### [Supplied material]
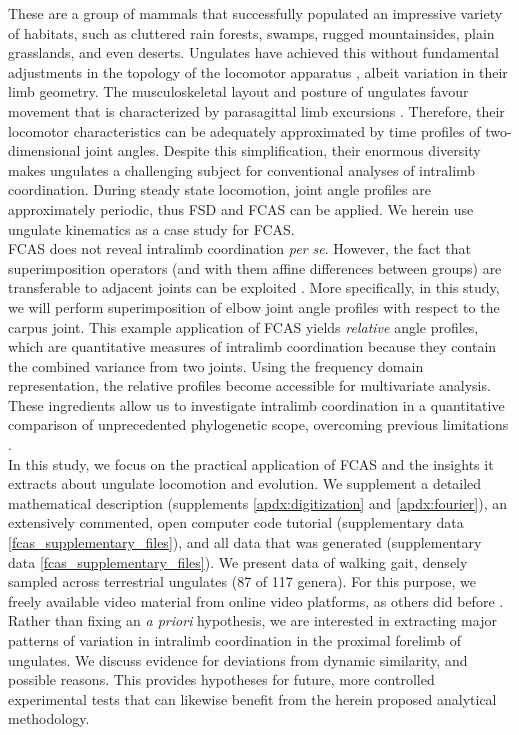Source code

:These are a group of mammals that successfully populated an impressive variety of habitats, such as cluttered rain forests, swamps, rugged mountainsides, plain grasslands, and even deserts.
Ungulates have achieved this without fundamental adjustments in the topology of the locomotor apparatus \citep{McMahon1975,Alexander1984}, albeit variation in their limb geometry.
The musculoskeletal layout and posture of ungulates favour movement that is characterized by parasagittal limb excursions \citep[][]{Jenkins1971,Stein1997}.
Therefore, their locomotor characteristics can be adequately approximated by time profiles of two-dimensional joint angles.
Despite this simplification, their enormous diversity makes ungulates a challenging subject for conventional analyses of intralimb coordination.
During steady state locomotion, joint angle profiles are approximately periodic, thus FSD and FCAS can be applied.
We herein use ungulate kinematics as a case study for FCAS.
\\FCAS does not reveal intralimb coordination \textit{per se}.
However, the fact that superimposition operators (and with them affine differences between groups) are transferable to adjacent joints can be exploited \citep[analogous to][]{Mielke2018b}.
More specifically, in this study, we will perform superimposition of elbow joint angle profiles with respect to the carpus joint.
This example application of FCAS yields \textit{relative}  angle profiles, which are quantitative measures of intralimb coordination because they contain the combined variance from two joints.
Using the frequency domain representation, the relative profiles become accessible for multivariate analysis.
These ingredients allow us to investigate intralimb coordination in a quantitative comparison of unprecedented phylogenetic scope, overcoming previous limitations \citep{Gatesy2011}.
\\In this study, we focus on the practical application of FCAS and the insights it extracts about ungulate locomotion and evolution.
We supplement a detailed mathematical description (supplements \ref*{apdx:digitization} and \ref*{apdx:fourier}), an extensively commented, open computer code tutorial (supplementary data \ref{fcas_supplementary_files}), and all data that was generated (supplementary data \ref{fcas_supplementary_files}).
We present data of walking gait, densely sampled across terrestrial ungulates (87 of 117 genera).
For this purpose, we  freely available video material from online video platforms, as others did before \citep{Biancardi2012,Lees2016}.
Rather than fixing an \textit{a priori} hypothesis, we are interested in extracting major patterns of variation in intralimb coordination in the proximal forelimb of ungulates.
We discuss evidence for deviations from dynamic similarity, and possible reasons.
This provides hypotheses for future, more controlled experimental tests that can likewise benefit from the herein proposed analytical methodology.


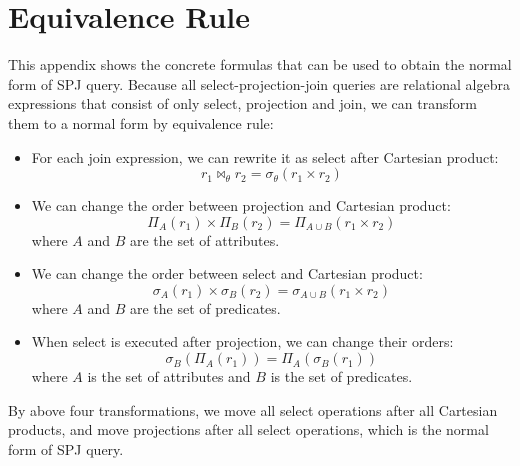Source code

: \section{Equivalence Rule}
    This appendix shows the concrete formulas that can be used to obtain the normal form of SPJ query. Because all select-projection-join queries are relational algebra expressions that consist of only select, projection and join, we can transform them to a normal form by equivalence rule:\par
    \begin{itemize}[leftmargin = 15pt]
        \item For each join expression, we can rewrite it as select after Cartesian product:
        $$ r_1 \bowtie_{\theta} r_2=\sigma_{\theta}(r_1 \times r_2) $$
        \item We can change the order between projection and Cartesian product:
        $$ \Pi_{A}(r_1) \times \Pi_{B}(r_2)=\Pi_{A \cup B}(r_1 \times r_2) $$
        where $A$ and $B$ are the set of attributes.
        \item We can change the order between select and Cartesian product:
        $$ \sigma_{A}(r_1) \times \sigma_{B}(r_2)=\sigma_{A \cup B}(r_1 \times r_2) $$
        where $A$ and $B$ are the set of predicates.
        \item When select is executed after projection, we can change their orders:
        $$ \sigma_{B}(\Pi_{A}(r_1))=\Pi_{A}(\sigma_{B}(r_1)) $$
        where $A$ is the set of attributes and $B$ is the set of predicates.
    \end{itemize}\par
    By above four transformations, we move all select operations after all Cartesian products, and move projections after all select operations, which is the normal form of SPJ query.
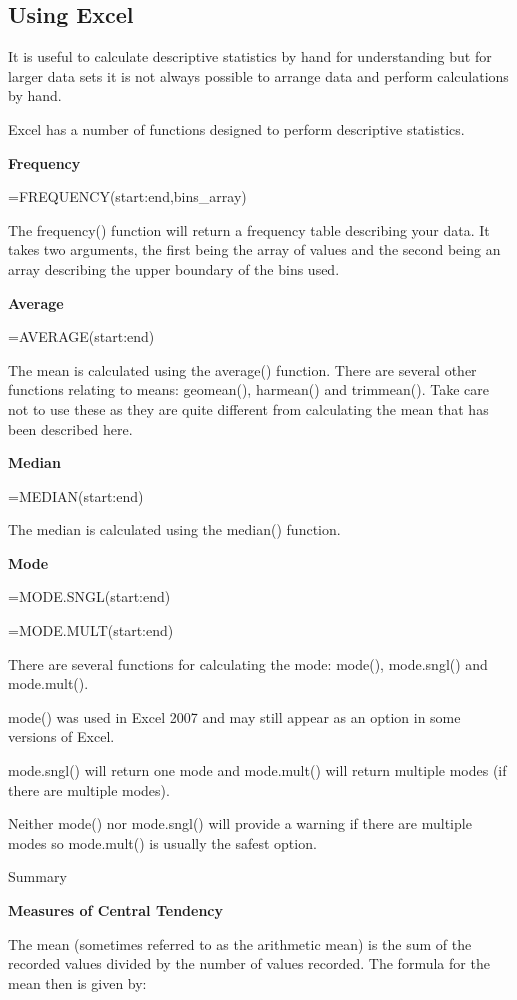 \documentclass[
]{book}
\begin{document}
\hypertarget{using-excel}{%
\subsection{Using Excel}\label{using-excel}}

It is useful to calculate descriptive statistics by hand for understanding but for larger data sets it is not always possible to arrange data and perform calculations by hand.

Excel has a number of functions designed to perform descriptive statistics.

\textbf{Frequency}

=FREQUENCY(start:end,bins\_array)

The frequency() function will return a frequency table describing your data. It takes two arguments, the first being the array of values and the second being an array describing the upper boundary of the bins used.

\textbf{Average}

=AVERAGE(start:end)

The mean is calculated using the average() function. There are several other functions relating to means: geomean(), harmean() and trimmean(). Take care not to use these as they are quite different from calculating the mean that has been described here.

\textbf{Median}

=MEDIAN(start:end)

The median is calculated using the median() function.

\textbf{Mode}

=MODE.SNGL(start:end)

=MODE.MULT(start:end)

There are several functions for calculating the mode: mode(), mode.sngl() and mode.mult().

mode() was used in Excel 2007 and may still appear as an option in some versions of Excel.

mode.sngl() will return one mode and mode.mult() will return multiple modes (if there are multiple modes).

Neither mode() nor mode.sngl() will provide a warning if there are multiple modes so mode.mult() is usually the safest option.

Summary

\textbf{Measures of Central Tendency}

The mean (sometimes referred to as the arithmetic mean) is the sum of the recorded values divided by the number of values recorded. The formula for the mean then is given by:
\end{document}
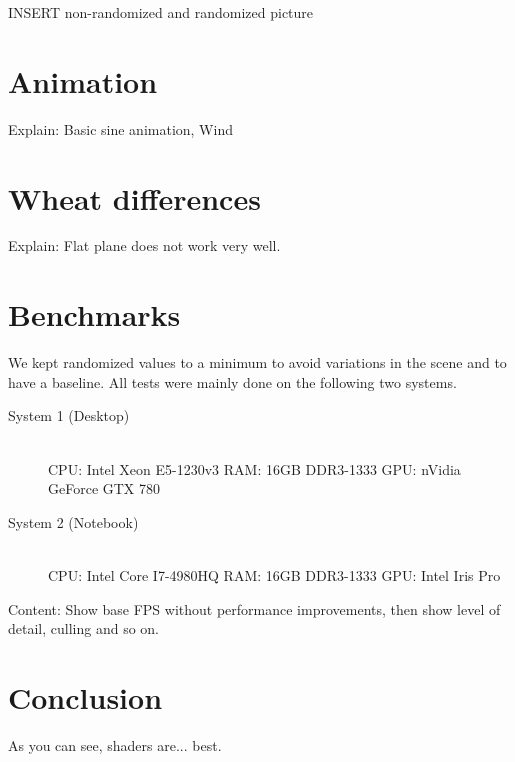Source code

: \documentclass[conference]{acmsiggraph}
\begin{document}
INSERT non-randomized and randomized picture

\section{Animation}
Explain: Basic sine animation, Wind

\section{Wheat differences}
Explain: Flat plane does not work very well.

\section{Benchmarks}
We kept randomized values to a minimum to avoid variations in the scene and to have a baseline. All tests were mainly done on the following two systems.

\begin{flushleft}
\begin{description}
  \item[System 1 (Desktop)] \hfill \\
  CPU: Intel Xeon E5-1230v3 \linebreak
  RAM: 16GB DDR3-1333 \linebreak
  GPU: nVidia GeForce GTX 780
  \item[System 2 (Notebook)] \hfill \\
  CPU: Intel Core I7-4980HQ \linebreak
  RAM: 16GB DDR3-1333 \linebreak
  GPU: Intel Iris Pro
\end{description}
\end{flushleft}

Content: Show base FPS without performance improvements, then show level of detail, culling and so on.

\section{Conclusion}

As you can see, shaders are... best.



\end{document}
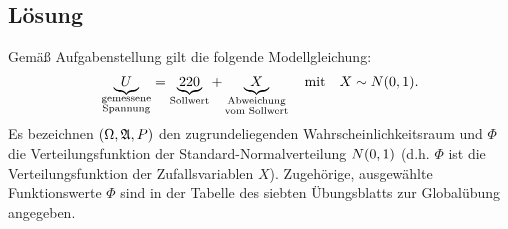 \documentclass{exercise}
\begin{document}
    \subsection*{Lösung}
    Gemäß Aufgabenstellung gilt die folgende Modellgleichung:
    \begin{equation}\label{eq:1}
        \underbrace{U}_{\substack{\text{gemessene}\\\text{Spannung}}} = \underbrace{220}_{\text{Sollwert}} + \underbrace{X}_{\substack{\text{Abweichung}\\\text{vom Sollwert}}} \quad \text{mit} \quad X \sim N\parentheses*{0, 1}.
    \end{equation}
    Es bezeichnen \(\parentheses*{\Omega, \mathfrak{A}, P}\) den zugrundeliegenden Wahrscheinlichkeitsraum und \(\Phi\) die Verteilungsfunktion der Standard-Normalverteilung \(N\parentheses*{0, 1}\) (d.h. \(\Phi\) ist die Verteilungsfunktion der Zufallsvariablen \(X\)).
    Zugehörige, ausgewählte Funktionswerte \(\Phi\) sind in der Tabelle des siebten Übungsblatts zur Globalübung angegeben.
\end{document}
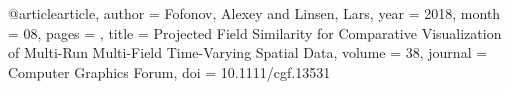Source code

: @article{article,
author = {Fofonov, Alexey and Linsen, Lars},
year = {2018},
month = {08},
pages = {},
title = {Projected Field Similarity for Comparative Visualization of Multi-Run Multi-Field Time-Varying Spatial Data},
volume = {38},
journal = {Computer Graphics Forum},
doi = {10.1111/cgf.13531}
}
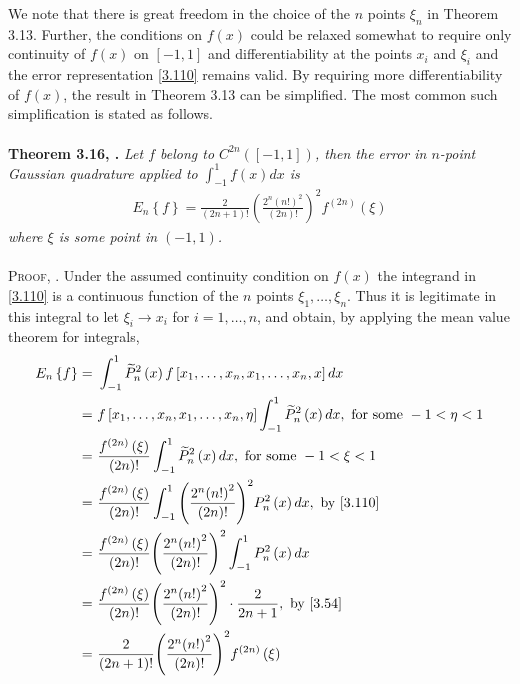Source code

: \documentclass[a4paper]{article}
\numberwithin{equation}{section}
\begin{document}
We note that there is great freedom in the choice of the $n$ points $\xi _n$ in Theorem 3.13. Further, the conditions on $f\left(x\right)$ could be relaxed somewhat to require only continuity of $f\left(x\right)$ on $\left[-1,1\right]$ and differentiability at the points $x_i$ and $\xi _i$ and the error representation \eqref{3.110} remains valid. By requiring more differentiability of $f\left(x\right)$, the result in Theorem 3.13 can be simplified. The most common such simplification is stated as follows.\\
\\
\textbf{Theorem 3.16, \cite{6}.} \textit{Let $f$ belong to ${C^{2n}}\left( {\left[ { - 1,1} \right]} \right)$, then the error in $n$-point Gaussian quadrature applied to $\int_{ - 1}^1 {f\left( x \right)dx} $ is}
\begin{align}
\label{3.124}
{E_n}\left\{ f \right\} = \frac{2}{{\left( {2n + 1} \right)!}}{\left( {\frac{{{2^n}{{\left( {n!} \right)}^2}}}{{\left( {2n} \right)!}}} \right)^2}{f^{\left( {2n} \right)}}\left( \xi  \right)
\end{align}
\textit{where $\xi$ is some point in $\left(-1,1\right)$.}\\
\\
\textsc{Proof, \cite{6}.} Under the assumed continuity condition on $f\left(x\right)$ the integrand in \eqref{3.110} is a continuous function of the $n$ points $\xi _1,\ldots,\xi _n$. Thus it is legitimate in this integral to let $\xi _i\to x_i$ for $i=1,\ldots,n$, and obtain, by applying the mean value theorem for integrals,
\begin{align}
{E_n}\left\{ f \right\} =&\ \int_{ - 1}^1 {\widetilde P_n^2\left( x \right)f\left[ {{x_1}, \ldots ,{x_n},{x_1}, \ldots ,{x_n},x} \right]dx} \\
=&\ f\left[ {{x_1}, \ldots ,{x_n},{x_1}, \ldots ,{x_n},\eta } \right]\int_{ - 1}^1 {\widetilde P_n^2\left( x \right)dx}, \mbox{ for some }- 1 < \eta  < 1\\
=&\ \frac{{{f^{\left( {2n} \right)}}\left( \xi  \right)}}{{\left( {2n} \right)!}}\int_{ - 1}^1 {\widetilde P_n^2\left( x \right)dx} ,\mbox{ for some } - 1 < \xi  < 1\\
=&\ \frac{{{f^{\left( {2n} \right)}}\left( \xi  \right)}}{{\left( {2n} \right)!}}\int_{ - 1}^1 {{{\left( {\frac{{{2^n}{{\left( {n!} \right)}^2}}}{{\left( {2n} \right)!}}} \right)}^2}P_n^2\left( x \right)dx} ,\mbox{ by \eqref{3.110}}\\
=&\ \frac{{{f^{\left( {2n} \right)}}\left( \xi  \right)}}{{\left( {2n} \right)!}}{\left( {\frac{{{2^n}{{\left( {n!} \right)}^2}}}{{\left( {2n} \right)!}}} \right)^2}\int_{ - 1}^1 {P_n^2\left( x \right)dx} \\
=&\ \frac{{{f^{\left( {2n} \right)}}\left( \xi  \right)}}{{\left( {2n} \right)!}}{\left( {\frac{{{2^n}{{\left( {n!} \right)}^2}}}{{\left( {2n} \right)!}}} \right)^2} \cdot \frac{2}{{2n + 1}},\mbox{ by \eqref{3.54}}\\
=&\ \frac{2}{{\left( {2n + 1} \right)!}}{\left( {\frac{{{2^n}{{\left( {n!} \right)}^2}}}{{\left( {2n} \right)!}}} \right)^2}{f^{\left( {2n} \right)}}\left( \xi  \right)
\end{align}
\end{document}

### [Work instruction]
Once you have located every line with the word "tests" in the material above, list those lines.

### [Solution to this problem]
This provides hypotheses for future, more controlled experimental tests that can likewise benefit from the herein proposed analytical methodology.
We kept randomized values to a minimum to avoid variations in the scene and to have a baseline. All tests were mainly done on the following two systems.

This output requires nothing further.